Data items
☆ ☆ ☆ ☆ ☆ ☆ ☆

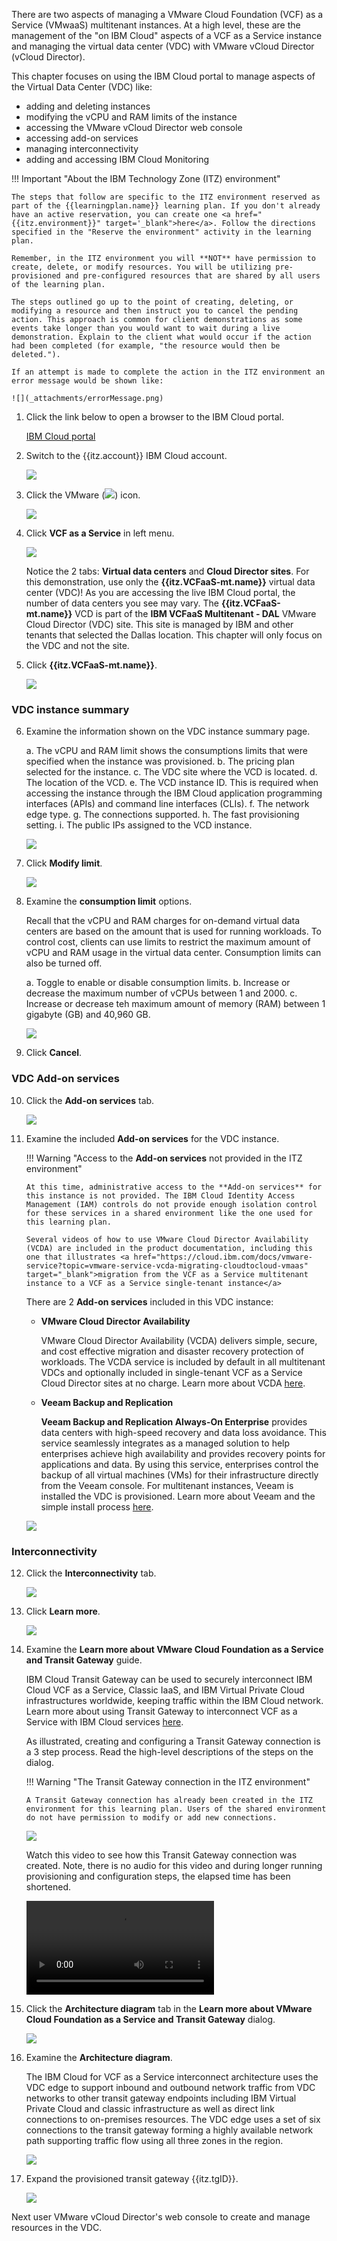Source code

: There are two aspects of managing a VMware Cloud Foundation (VCF) as a Service (VMwaaS) multitenant instances. At a high level, these are the management of the "on IBM Cloud" aspects of a VCF as a Service instance and managing the virtual data center (VDC) with VMware vCloud Director (vCloud Director).

This chapter focuses on using the IBM Cloud portal to manage aspects of the Virtual Data Center (VDC) like:

- adding and deleting instances
- modifying the vCPU and RAM limits of the instance
- accessing the VMware vCloud Director web console
- accessing add-on services
- managing interconnectivity
- adding and accessing IBM Cloud Monitoring

!!! Important "About the IBM Technology Zone (ITZ) environment"

    The steps that follow are specific to the ITZ environment reserved as part of the {{learningplan.name}} learning plan. If you don't already have an active reservation, you can create one <a href="{{itz.environment}}" target='_blank">here</a>. Follow the directions specified in the "Reserve the environment" activity in the learning plan.

    Remember, in the ITZ environment you will **NOT** have permission to create, delete, or modify resources. You will be utilizing pre-provisioned and pre-configured resources that are shared by all users of the learning plan.

    The steps outlined go up to the point of creating, deleting, or modifying a resource and then instruct you to cancel the pending action. This approach is common for client demonstrations as some events take longer than you would want to wait during a live demonstration. Explain to the client what would occur if the action had been completed (for example, "the resource would then be deleted.").

    If an attempt is made to complete the action in the ITZ environment an error message would be shown like:

    ![](_attachments/errorMessage.png)

1. Click the link below to open a browser to the IBM Cloud portal.

    <a href="cloud.ibm.com" target="_blank">IBM Cloud portal</a>

2. Switch to the {{itz.account}} IBM Cloud account.

    ![](_attachments/switchAccount.gif)

3. Click the VMware (![](_attachments/VMicon.png)) icon.   

    ![](_attachments/ip-dashboard-vmware.png)

4. Click **VCF as a Service** in left menu.

    ![](_attachments/ip-vmware-VCFaaS-menu.png)

    Notice the 2 tabs: **Virtual data centers** and **Cloud Director sites**. For this demonstration, use only the **{{itz.VCFaaS-mt.name}}** virtual data center (VDC)! As you are accessing the live IBM Cloud portal, the number of data centers you see may vary. The **{{itz.VCFaaS-mt.name}}** VCD is part of the **IBM VCFaaS Multitenant - DAL** VMware Cloud Director (VDC) site. This site is managed by IBM and other tenants that selected the Dallas location. This chapter will only focus on the VDC and not the site.

5. Click **{{itz.VCFaaS-mt.name}}**.

    ![](_attachments/ip-vmware-VCFaaS-instances.png)

### VDC instance summary 
6. Examine the information shown on the VDC instance summary page.

    a. The vCPU and RAM limit shows the consumptions limits that were specified when the instance was provisioned.
    b. The pricing plan selected for the instance.
    c. The VDC site where the VCD is located.
    d. The location of the VCD.
    e. The VCD instance ID. This is required when accessing the instance through the IBM Cloud application programming interfaces (APIs) and command line interfaces (CLIs).
    f. The network edge type.
    g. The connections supported.
    h. The fast provisioning setting.
    i. The public IPs assigned to the VCD instance.

    ![](_attachments/ip-vmware-VCFaaS-instanceSummary.png)

7. Click **Modify limit**.

    ![](_attachments/ip-vmware-VCFaaS-instanceModifyLimit.png)

8. Examine the **consumption limit** options.

    Recall that the vCPU and RAM charges for on-demand virtual data centers are based on the amount that is used for running workloads. To control cost, clients can use limits to restrict the maximum amount of vCPU and RAM usage in the virtual data center. Consumption limits can also be turned off.

    a. Toggle to enable or disable consumption limits.
    b. Increase or decrease the maximum number of vCPUs between 1 and 2000.
    c. Increase or decrease teh maximum amount of memory (RAM) between 1 gigabyte (GB) and 40,960 GB.

    ![](_attachments/ip-vmware-VCFaaS-instanceModifyLimitOptions.png)

9. Click **Cancel**.

### VDC Add-on services
10. Click the **Add-on services** tab.

    ![](_attachments/ip-vmware-VCFaaS-instanceaddOnTabpng.png)

11. Examine the included **Add-on services** for the VDC instance.

    !!! Warning "Access to the **Add-on services** not provided in the ITZ environment"

        At this time, administrative access to the **Add-on services** for this instance is not provided. The IBM Cloud Identity Access Management (IAM) controls do not provide enough isolation control for these services in a shared environment like the one used for this learning plan.

        Several videos of how to use VMware Cloud Director Availability (VCDA) are included in the product documentation, including this one that illustrates <a href="https://cloud.ibm.com/docs/vmware-service?topic=vmware-service-vcda-migrating-cloudtocloud-vmaas" target="_blank">migration from the VCF as a Service multitenant instance to a VCF as a Service single-tenant instance</a>

    There are 2 **Add-on services** included in this VDC instance: 
    
    - **VMware Cloud Director Availability**

        VMware Cloud Director Availability (VCDA) delivers simple, secure, and cost effective migration and disaster recovery protection of workloads. The VCDA service is included by default in all multitenant VDCs and optionally included in single-tenant VCF as a Service Cloud Director sites at no charge. Learn more about VCDA <a href="https://cloud.ibm.com/docs/vmware-service?topic=vmware-service-tenant-vcda" target="_blank">here</a>.

    - **Veeam Backup and Replication**

        **Veeam Backup and Replication Always-On Enterprise** provides data centers with high-speed recovery and data loss avoidance. This service seamlessly integrates as a managed solution to help enterprises achieve high availability and provides recovery points for applications and data. By using this service, enterprises control the backup of all virtual machines (VMs) for their infrastructure directly from the Veeam console. For multitenant instances, Veeam is installed the VDC is provisioned. Learn more about Veeam and the simple install process <a href="https://cloud.ibm.com/docs/vmware-service?topic=vmware-service-tenant-veeam" target="_blank">here</a>.

    ![](_attachments/ip-vmware-VCFaaS-addOnServices.png)

### Interconnectivity
12. Click the **Interconnectivity** tab.

    ![](_attachments/ip-vmware-VCFaaS-instanceinterconnectivityTab.png)

13. Click **Learn more**.

    ![](_attachments/ip-vmware-VCFaaS-instanceinterconnectivityLearnMoreLink.png)

14. Examine the **Learn more about VMware Cloud Foundation as a Service and Transit Gateway** guide.

    IBM Cloud Transit Gateway can be used to securely interconnect IBM Cloud VCF as a Service, Classic IaaS, and IBM Virtual Private Cloud infrastructures worldwide, keeping traffic within the IBM Cloud network. Learn more about using Transit Gateway to interconnect VCF as a Service with IBM Cloud services <a href="https://cloud.ibm.com/docs/vmware-service?topic=vmware-service-tgw-adding-connections" target="_blank">here</a>.

    As illustrated, creating and configuring a Transit Gateway connection is a 3 step process. Read the high-level descriptions of the steps on the dialog.

    !!! Warning "The Transit Gateway connection in the ITZ environment"

        A Transit Gateway connection has already been created in the ITZ environment for this learning plan. Users of the shared environment do not have permission to modify or add new connections.

    ![](_attachments/ip-vmware-VCFaaS-instanceinterconnectivityLearnMore.png)

    Watch this video to see how this Transit Gateway connection was created. Note, there is no audio for this video and during longer running provisioning and configuration steps, the elapsed time has been shortened.

    ![type:video](_videos/TransitGateway-CreateAndConfigure-final.mp4)
    

15. Click the **Architecture diagram** tab in the **Learn more about VMware Cloud Foundation as a Service and Transit Gateway** dialog.

    ![](_attachments/ip-vmware-VCFaaS-instanceinterconnectivityLearnMoreArchTab.png)

16. Examine the **Architecture diagram**.

    The IBM Cloud for VCF as a Service interconnect architecture uses the VDC edge to support inbound and outbound network traffic from VDC networks to other transit gateway endpoints including IBM Virtual Private Cloud and classic infrastructure as well as direct link connections to on-premises resources. The VDC edge uses a set of six connections to the transit gateway forming a highly available network path supporting traffic flow using all three zones in the region.

    ![](_attachments/ip-vmware-VCFaaS-instanceinterconnectivityLearnMoreArchitecture.png)

17. Expand the provisioned transit gateway {{itz.tgID}}.

    ![](_attachments/ip-vmware-VCFaaS-instanceinterconnectivitySummary.png)







Next user VMware vCloud Director's web console to create and manage resources in the VDC.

☆ ☆ ☆ ☆ ☆ ☆ ☆

Problem to solve:
Print every record exactly without the images.

Result below:
Source code

: There are two aspects of managing a VMware Cloud Foundation (VCF) as a Service (VMwaaS) multitenant instances. At a high level, these are the management of the "on IBM Cloud" aspects of a VCF as a Service instance and managing the virtual data center (VDC) with VMware vCloud Director (vCloud Director).

This chapter focuses on using the IBM Cloud portal to manage aspects of the Virtual Data Center (VDC) like:

- adding and deleting instances
- modifying the vCPU and RAM limits of the instance
- accessing the VMware vCloud Director web console
- accessing add-on services
- managing interconnectivity
- adding and accessing IBM Cloud Monitoring

!!! Important "About the IBM Technology Zone (ITZ) environment"

    The steps that follow are specific to the ITZ environment reserved as part of the {{learningplan.name}} learning plan. If you don't already have an active reservation, you can create one <a href="{{itz.environment}}" target='_blank">here</a>. Follow the directions specified in the "Reserve the environment" activity in the learning plan.

    Remember, in the ITZ environment you will **NOT** have permission to create, delete, or modify resources. You will be utilizing pre-provisioned and pre-configured resources that are shared by all users of the learning plan.

    The steps outlined go up to the point of creating, deleting, or modifying a resource and then instruct you to cancel the pending action. This approach is common for client demonstrations as some events take longer than you would want to wait during a live demonstration. Explain to the client what would occur if the action had been completed (for example, "the resource would then be deleted.").

    If an attempt is made to complete the action in the ITZ environment an error message would be shown like:

    ![](_attachments/errorMessage.png)

1. Click the link below to open a browser to the IBM Cloud portal.

    <a href="cloud.ibm.com" target="_blank">IBM Cloud portal</a>

2. Switch to the {{itz.account}} IBM Cloud account.

    ![](_attachments/switchAccount.gif)

3. Click the VMware (![](_attachments/VMicon.png)) icon.   

    ![](_attachments/ip-dashboard-vmware.png)

4. Click **VCF as a Service** in left menu.

    ![](_attachments/ip-vmware-VCFaaS-menu.png)

    Notice the 2 tabs: **Virtual data centers** and **Cloud Director sites**. For this demonstration, use only the **{{itz.VCFaaS-mt.name}}** virtual data center (VDC)! As you are accessing the live IBM Cloud portal, the number of data centers you see may vary. The **{{itz.VCFaaS-mt.name}}** VCD is part of the **IBM VCFaaS Multitenant - DAL** VMware Cloud Director (VDC) site. This site is managed by IBM and other tenants that selected the Dallas location. This chapter will only focus on the VDC and not the site.

5. Click **{{itz.VCFaaS-mt.name}}**.

    ![](_attachments/ip-vmware-VCFaaS-instances.png)

### VDC instance summary 
6. Examine the information shown on the VDC instance summary page.

    a. The vCPU and RAM limit shows the consumptions limits that were specified when the instance was provisioned.
    b. The pricing plan selected for the instance.
    c. The VDC site where the VCD is located.
    d. The location of the VCD.
    e. The VCD instance ID. This is required when accessing the instance through the IBM Cloud application programming interfaces (APIs) and command line interfaces (CLIs).
    f. The network edge type.
    g. The connections supported.
    h. The fast provisioning setting.
    i. The public IPs assigned to the VCD instance.

    ![](_attachments/ip-vmware-VCFaaS-instanceSummary.png)

7. Click **Modify limit**.

    ![](_attachments/ip-vmware-VCFaaS-instanceModifyLimit.png)

8. Examine the **consumption limit** options.

    Recall that the vCPU and RAM charges for on-demand virtual data centers are based on the amount that is used for running workloads. To control cost, clients can use limits to restrict the maximum amount of vCPU and RAM usage in the virtual data center. Consumption limits can also be turned off.

    a. Toggle to enable or disable consumption limits.
    b. Increase or decrease the maximum number of vCPUs between 1 and 2000.
    c. Increase or decrease teh maximum amount of memory (RAM) between 1 gigabyte (GB) and 40,960 GB.

    ![](_attachments/ip-vmware-VCFaaS-instanceModifyLimitOptions.png)

9. Click **Cancel**.

### VDC Add-on services
10. Click the **Add-on services** tab.

    ![](_attachments/ip-vmware-VCFaaS-instanceaddOnTabpng.png)

11. Examine the included **Add-on services** for the VDC instance.

    !!! Warning "Access to the **Add-on services** not provided in the ITZ environment"

        At this time, administrative access to the **Add-on services** for this instance is not provided. The IBM Cloud Identity Access Management (IAM) controls do not provide enough isolation control for these services in a shared environment like the one used for this learning plan.

        Several videos of how to use VMware Cloud Director Availability (VCDA) are included in the product documentation, including this one that illustrates <a href="https://cloud.ibm.com/docs/vmware-service?topic=vmware-service-vcda-migrating-cloudtocloud-vmaas" target="_blank">migration from the VCF as a Service multitenant instance to a VCF as a Service single-tenant instance</a>

    There are 2 **Add-on services** included in this VDC instance: 
    
    - **VMware Cloud Director Availability**

        VMware Cloud Director Availability (VCDA) delivers simple, secure, and cost effective migration and disaster recovery protection of workloads. The VCDA service is included by default in all multitenant VDCs and optionally included in single-tenant VCF as a Service Cloud Director sites at no charge. Learn more about VCDA <a href="https://cloud.ibm.com/docs/vmware-service?topic=vmware-service-tenant-vcda" target="_blank">here</a>.

    - **Veeam Backup and Replication**

        **Veeam Backup and Replication Always-On Enterprise** provides data centers with high-speed recovery and data loss avoidance. This service seamlessly integrates as a managed solution to help enterprises achieve high availability and provides recovery points for applications and data. By using this service, enterprises control the backup of all virtual machines (VMs) for their infrastructure directly from the Veeam console. For multitenant instances, Veeam is installed the VDC is provisioned. Learn more about Veeam and the simple install process <a href="https://cloud.ibm.com/docs/vmware-service?topic=vmware-service-tenant-veeam" target="_blank">here</a>.

    ![](_attachments/ip-vmware-VCFaaS-addOnServices.png)

### Interconnectivity
12. Click the **Interconnectivity** tab.

    ![](_attachments/ip-vmware-VCFaaS-instanceinterconnectivityTab.png)

13. Click **Learn more**.

    ![](_attachments/ip-vmware-VCFaaS-instanceinterconnectivityLearnMoreLink.png)

14. Examine the **Learn more about VMware Cloud Foundation as a Service and Transit Gateway** guide.

    IBM Cloud Transit Gateway can be used to securely interconnect IBM Cloud VCF as a Service, Classic IaaS, and IBM Virtual Private Cloud infrastructures worldwide, keeping traffic within the IBM Cloud network. Learn more about using Transit Gateway to interconnect VCF as a Service with IBM Cloud services <a href="https://cloud.ibm.com/docs/vmware-service?topic=vmware-service-tgw-adding-connections" target="_blank">here</a>.

    As illustrated, creating and configuring a Transit Gateway connection is a 3 step process. Read the high-level descriptions of the steps on the dialog.

    !!! Warning "The Transit Gateway connection in the ITZ environment"

        A Transit Gateway connection has already been created in the ITZ environment for this learning plan. Users of the shared environment do not have permission to modify or add new connections.

    ![](_attachments/ip-vmware-VCFaaS-instanceinterconnectivityLearnMore.png)

    Watch this video to see how this Transit Gateway connection was created. Note, there is no audio for this video and during longer running provisioning and configuration steps, the elapsed time has been shortened.

    ![type:video](_videos/TransitGateway-CreateAndConfigure-final.mp4)
    

15. Click the **Architecture diagram** tab in the **Learn more about VMware Cloud Foundation as a Service and Transit Gateway** dialog.

    ![](_attachments/ip-vmware-VCFaaS-instanceinterconnectivityLearnMoreArchTab.png)

16. Examine the **Architecture diagram**.

    The IBM Cloud for VCF as a Service interconnect architecture uses the VDC edge to support inbound and outbound network traffic from VDC networks to other transit gateway endpoints including IBM Virtual Private Cloud and classic infrastructure as well as direct link connections to on-premises resources. The VDC edge uses a set of six connections to the transit gateway forming a highly available network path supporting traffic flow using all three zones in the region.

    ![](_attachments/ip-vmware-VCFaaS-instanceinterconnectivityLearnMoreArchitecture.png)

17. Expand the provisioned transit gateway {{itz.tgID}}.

    ![](_attachments/ip-vmware-VCFaaS-instanceinterconnectivitySummary.png)







Next user VMware vCloud Director's web console to create and manage resources in the VDC.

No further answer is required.